Stored data entries
= = = = =
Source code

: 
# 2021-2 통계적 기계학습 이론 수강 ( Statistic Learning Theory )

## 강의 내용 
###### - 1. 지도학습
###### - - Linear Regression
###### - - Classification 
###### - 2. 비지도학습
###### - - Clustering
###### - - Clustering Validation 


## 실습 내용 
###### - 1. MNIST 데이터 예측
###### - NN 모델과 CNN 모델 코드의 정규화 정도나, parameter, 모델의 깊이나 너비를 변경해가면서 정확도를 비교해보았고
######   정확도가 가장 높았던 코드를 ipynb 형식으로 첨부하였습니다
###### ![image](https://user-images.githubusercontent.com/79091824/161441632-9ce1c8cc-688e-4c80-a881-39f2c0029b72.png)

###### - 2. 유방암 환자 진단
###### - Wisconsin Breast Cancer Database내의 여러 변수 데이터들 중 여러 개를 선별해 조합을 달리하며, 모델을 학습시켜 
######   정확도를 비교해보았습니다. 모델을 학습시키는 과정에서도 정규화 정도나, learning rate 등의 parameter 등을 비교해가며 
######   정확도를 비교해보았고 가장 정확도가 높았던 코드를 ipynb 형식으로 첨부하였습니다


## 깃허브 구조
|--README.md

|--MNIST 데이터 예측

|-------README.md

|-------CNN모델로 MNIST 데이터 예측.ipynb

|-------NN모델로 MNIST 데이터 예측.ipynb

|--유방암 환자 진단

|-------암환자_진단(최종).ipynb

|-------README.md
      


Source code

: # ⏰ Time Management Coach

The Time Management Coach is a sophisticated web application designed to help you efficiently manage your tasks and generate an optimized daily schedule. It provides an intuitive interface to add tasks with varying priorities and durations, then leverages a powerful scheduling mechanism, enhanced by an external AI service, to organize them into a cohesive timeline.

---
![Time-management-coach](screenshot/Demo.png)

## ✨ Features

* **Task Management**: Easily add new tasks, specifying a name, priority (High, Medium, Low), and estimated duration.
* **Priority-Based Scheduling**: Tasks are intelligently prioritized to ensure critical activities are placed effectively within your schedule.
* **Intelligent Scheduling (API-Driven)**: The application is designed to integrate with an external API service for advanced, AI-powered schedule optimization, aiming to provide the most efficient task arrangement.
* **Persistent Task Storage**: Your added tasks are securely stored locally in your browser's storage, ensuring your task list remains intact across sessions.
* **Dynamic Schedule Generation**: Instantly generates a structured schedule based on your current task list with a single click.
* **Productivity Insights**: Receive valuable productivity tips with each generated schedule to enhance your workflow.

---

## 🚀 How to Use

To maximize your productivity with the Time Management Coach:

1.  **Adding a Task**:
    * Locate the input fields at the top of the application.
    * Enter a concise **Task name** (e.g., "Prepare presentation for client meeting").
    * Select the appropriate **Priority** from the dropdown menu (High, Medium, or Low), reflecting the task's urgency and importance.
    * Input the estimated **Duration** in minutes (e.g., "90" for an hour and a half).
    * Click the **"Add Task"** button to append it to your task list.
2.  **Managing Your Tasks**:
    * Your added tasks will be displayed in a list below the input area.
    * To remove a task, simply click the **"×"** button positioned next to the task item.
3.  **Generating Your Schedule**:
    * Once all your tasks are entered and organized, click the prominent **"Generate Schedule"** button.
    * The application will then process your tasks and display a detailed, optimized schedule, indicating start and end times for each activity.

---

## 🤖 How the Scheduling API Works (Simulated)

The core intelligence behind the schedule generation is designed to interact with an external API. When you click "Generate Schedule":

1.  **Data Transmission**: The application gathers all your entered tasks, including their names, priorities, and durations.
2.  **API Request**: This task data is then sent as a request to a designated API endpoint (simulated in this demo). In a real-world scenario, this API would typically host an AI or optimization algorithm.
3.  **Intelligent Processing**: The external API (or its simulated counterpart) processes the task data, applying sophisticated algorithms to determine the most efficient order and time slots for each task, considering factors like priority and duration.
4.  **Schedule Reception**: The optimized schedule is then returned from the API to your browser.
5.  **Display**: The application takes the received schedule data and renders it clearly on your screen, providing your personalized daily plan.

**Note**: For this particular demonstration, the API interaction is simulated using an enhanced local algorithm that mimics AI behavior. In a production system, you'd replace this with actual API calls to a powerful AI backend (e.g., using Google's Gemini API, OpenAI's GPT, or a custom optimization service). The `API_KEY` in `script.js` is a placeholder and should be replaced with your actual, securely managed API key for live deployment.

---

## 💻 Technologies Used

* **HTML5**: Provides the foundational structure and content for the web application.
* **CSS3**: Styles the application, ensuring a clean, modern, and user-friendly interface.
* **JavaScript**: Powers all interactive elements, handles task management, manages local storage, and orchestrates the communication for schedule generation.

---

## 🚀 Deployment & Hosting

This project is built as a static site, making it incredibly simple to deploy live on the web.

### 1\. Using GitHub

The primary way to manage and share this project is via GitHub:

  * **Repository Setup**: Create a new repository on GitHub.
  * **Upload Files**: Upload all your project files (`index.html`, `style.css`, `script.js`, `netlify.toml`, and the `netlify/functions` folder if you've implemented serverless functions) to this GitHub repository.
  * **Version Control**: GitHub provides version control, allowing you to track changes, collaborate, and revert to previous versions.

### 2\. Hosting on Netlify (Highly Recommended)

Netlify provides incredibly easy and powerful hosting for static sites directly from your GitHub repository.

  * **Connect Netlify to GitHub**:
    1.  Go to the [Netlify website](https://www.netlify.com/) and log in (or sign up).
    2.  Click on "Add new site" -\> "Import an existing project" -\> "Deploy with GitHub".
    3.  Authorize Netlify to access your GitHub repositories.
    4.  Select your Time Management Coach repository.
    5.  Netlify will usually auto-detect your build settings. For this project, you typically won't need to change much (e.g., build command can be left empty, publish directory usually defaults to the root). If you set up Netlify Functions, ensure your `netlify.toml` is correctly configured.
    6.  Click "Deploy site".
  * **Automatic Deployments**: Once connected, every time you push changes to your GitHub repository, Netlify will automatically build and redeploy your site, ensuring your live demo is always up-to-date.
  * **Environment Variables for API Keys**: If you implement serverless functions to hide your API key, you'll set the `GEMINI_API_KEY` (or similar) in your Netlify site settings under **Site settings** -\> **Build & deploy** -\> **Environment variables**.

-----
= = = = =
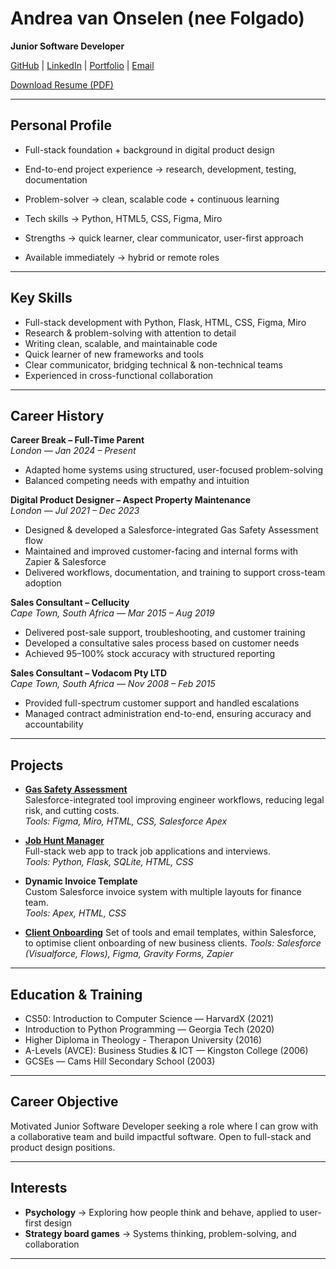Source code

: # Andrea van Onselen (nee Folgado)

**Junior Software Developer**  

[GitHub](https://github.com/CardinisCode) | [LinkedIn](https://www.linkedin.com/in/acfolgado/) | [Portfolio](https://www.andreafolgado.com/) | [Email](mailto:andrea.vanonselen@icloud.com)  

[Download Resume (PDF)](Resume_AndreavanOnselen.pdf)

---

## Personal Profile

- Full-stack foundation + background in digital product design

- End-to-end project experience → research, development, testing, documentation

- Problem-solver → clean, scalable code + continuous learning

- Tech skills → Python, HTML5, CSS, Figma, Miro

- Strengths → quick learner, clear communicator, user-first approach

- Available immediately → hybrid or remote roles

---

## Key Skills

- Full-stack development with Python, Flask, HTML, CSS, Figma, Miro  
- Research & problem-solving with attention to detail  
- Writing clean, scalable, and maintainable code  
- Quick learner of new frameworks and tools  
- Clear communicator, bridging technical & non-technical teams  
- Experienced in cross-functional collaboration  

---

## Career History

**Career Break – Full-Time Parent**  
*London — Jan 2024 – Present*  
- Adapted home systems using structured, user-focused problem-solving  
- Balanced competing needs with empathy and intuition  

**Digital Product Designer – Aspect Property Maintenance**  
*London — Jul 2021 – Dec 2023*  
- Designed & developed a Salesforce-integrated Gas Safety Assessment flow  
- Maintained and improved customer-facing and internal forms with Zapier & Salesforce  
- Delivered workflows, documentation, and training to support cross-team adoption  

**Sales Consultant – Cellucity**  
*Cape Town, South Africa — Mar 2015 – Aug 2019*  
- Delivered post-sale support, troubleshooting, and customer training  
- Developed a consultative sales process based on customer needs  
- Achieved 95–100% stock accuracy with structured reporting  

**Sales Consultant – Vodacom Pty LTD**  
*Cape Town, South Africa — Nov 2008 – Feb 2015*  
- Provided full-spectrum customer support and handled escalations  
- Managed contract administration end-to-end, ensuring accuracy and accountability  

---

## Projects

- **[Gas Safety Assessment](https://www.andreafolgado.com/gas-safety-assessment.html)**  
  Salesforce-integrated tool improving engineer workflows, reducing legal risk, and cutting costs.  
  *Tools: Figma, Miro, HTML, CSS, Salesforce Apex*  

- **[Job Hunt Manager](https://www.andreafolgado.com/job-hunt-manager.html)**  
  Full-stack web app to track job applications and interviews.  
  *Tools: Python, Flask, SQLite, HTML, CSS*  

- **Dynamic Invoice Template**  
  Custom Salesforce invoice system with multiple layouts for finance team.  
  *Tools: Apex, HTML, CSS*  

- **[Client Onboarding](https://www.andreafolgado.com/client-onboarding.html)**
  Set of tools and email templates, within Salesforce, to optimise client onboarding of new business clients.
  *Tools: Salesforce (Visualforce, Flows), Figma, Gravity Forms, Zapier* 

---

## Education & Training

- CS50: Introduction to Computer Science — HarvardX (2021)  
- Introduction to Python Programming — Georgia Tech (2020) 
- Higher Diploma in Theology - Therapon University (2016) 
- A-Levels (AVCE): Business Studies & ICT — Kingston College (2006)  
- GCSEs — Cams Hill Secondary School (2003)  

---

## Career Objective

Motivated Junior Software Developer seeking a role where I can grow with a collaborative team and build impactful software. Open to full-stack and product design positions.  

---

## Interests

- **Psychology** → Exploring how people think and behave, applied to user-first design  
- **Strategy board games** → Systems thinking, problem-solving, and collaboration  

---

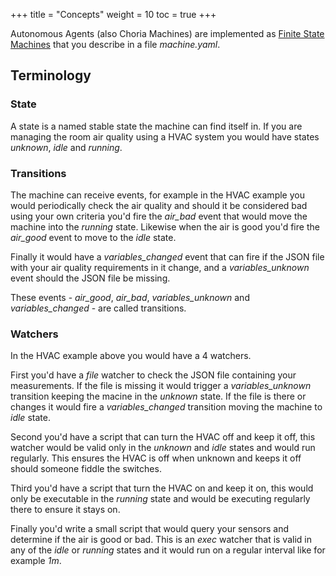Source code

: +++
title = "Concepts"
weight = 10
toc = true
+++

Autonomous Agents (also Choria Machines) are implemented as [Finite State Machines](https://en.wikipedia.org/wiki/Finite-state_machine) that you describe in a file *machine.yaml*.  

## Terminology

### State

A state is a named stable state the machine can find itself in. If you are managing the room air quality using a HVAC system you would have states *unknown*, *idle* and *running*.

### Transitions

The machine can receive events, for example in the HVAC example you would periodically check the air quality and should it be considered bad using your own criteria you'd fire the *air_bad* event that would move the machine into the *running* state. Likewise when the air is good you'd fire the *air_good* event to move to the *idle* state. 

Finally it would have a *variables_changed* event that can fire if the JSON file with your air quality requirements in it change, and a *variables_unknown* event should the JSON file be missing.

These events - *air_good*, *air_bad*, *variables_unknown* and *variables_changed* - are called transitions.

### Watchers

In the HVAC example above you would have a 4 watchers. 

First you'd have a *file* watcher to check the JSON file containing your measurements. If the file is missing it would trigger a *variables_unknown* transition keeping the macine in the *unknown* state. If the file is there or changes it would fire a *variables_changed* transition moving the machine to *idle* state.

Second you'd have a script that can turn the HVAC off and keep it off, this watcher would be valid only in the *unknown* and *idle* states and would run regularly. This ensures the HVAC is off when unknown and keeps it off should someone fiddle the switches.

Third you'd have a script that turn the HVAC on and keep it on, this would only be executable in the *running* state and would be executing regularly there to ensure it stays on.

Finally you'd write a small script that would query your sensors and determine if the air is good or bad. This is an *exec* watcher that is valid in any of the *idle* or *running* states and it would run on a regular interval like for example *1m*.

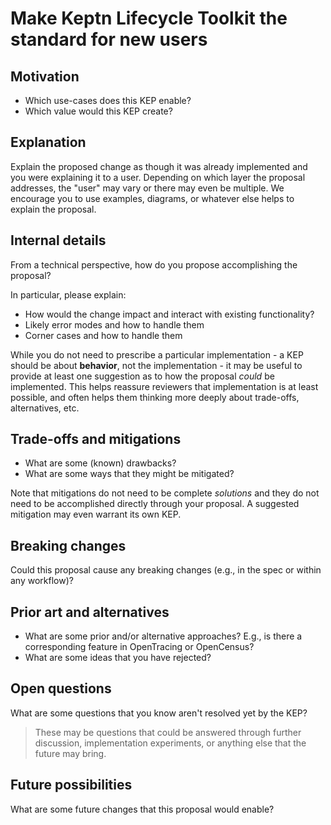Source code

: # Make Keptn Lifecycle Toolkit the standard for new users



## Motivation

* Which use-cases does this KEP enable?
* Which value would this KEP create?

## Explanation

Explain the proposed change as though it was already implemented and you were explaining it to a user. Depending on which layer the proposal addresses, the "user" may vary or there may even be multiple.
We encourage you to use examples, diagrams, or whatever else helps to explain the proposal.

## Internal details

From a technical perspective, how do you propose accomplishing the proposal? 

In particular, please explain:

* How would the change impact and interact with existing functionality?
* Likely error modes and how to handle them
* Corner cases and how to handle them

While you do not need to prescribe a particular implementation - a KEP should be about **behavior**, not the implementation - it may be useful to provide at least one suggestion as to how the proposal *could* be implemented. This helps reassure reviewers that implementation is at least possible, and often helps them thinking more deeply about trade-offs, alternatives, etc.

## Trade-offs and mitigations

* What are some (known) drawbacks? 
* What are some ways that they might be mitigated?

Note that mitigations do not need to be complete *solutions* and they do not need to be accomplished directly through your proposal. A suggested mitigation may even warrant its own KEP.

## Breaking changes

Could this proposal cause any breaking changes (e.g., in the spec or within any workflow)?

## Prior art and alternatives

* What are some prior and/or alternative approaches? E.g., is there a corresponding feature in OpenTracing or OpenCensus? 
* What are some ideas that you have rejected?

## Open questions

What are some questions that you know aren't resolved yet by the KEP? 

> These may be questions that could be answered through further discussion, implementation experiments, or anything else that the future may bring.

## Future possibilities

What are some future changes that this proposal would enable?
= = = = =
Required action: Your answer should consist solely of the lines above from the line with "priority and duration." to the line with "The primary way", both included, reproduced exactly.

Task result:
3.  **Intelligent Processing**: The external API (or its simulated counterpart) processes the task data, applying sophisticated algorithms to determine the most efficient order and time slots for each task, considering factors like priority and duration.
4.  **Schedule Reception**: The optimized schedule is then returned from the API to your browser.
5.  **Display**: The application takes the received schedule data and renders it clearly on your screen, providing your personalized daily plan.

**Note**: For this particular demonstration, the API interaction is simulated using an enhanced local algorithm that mimics AI behavior. In a production system, you'd replace this with actual API calls to a powerful AI backend (e.g., using Google's Gemini API, OpenAI's GPT, or a custom optimization service). The `API_KEY` in `script.js` is a placeholder and should be replaced with your actual, securely managed API key for live deployment.

---

## 💻 Technologies Used

* **HTML5**: Provides the foundational structure and content for the web application.
* **CSS3**: Styles the application, ensuring a clean, modern, and user-friendly interface.
* **JavaScript**: Powers all interactive elements, handles task management, manages local storage, and orchestrates the communication for schedule generation.

---

## 🚀 Deployment & Hosting

This project is built as a static site, making it incredibly simple to deploy live on the web.

### 1\. Using GitHub

The primary way to manage and share this project is via GitHub:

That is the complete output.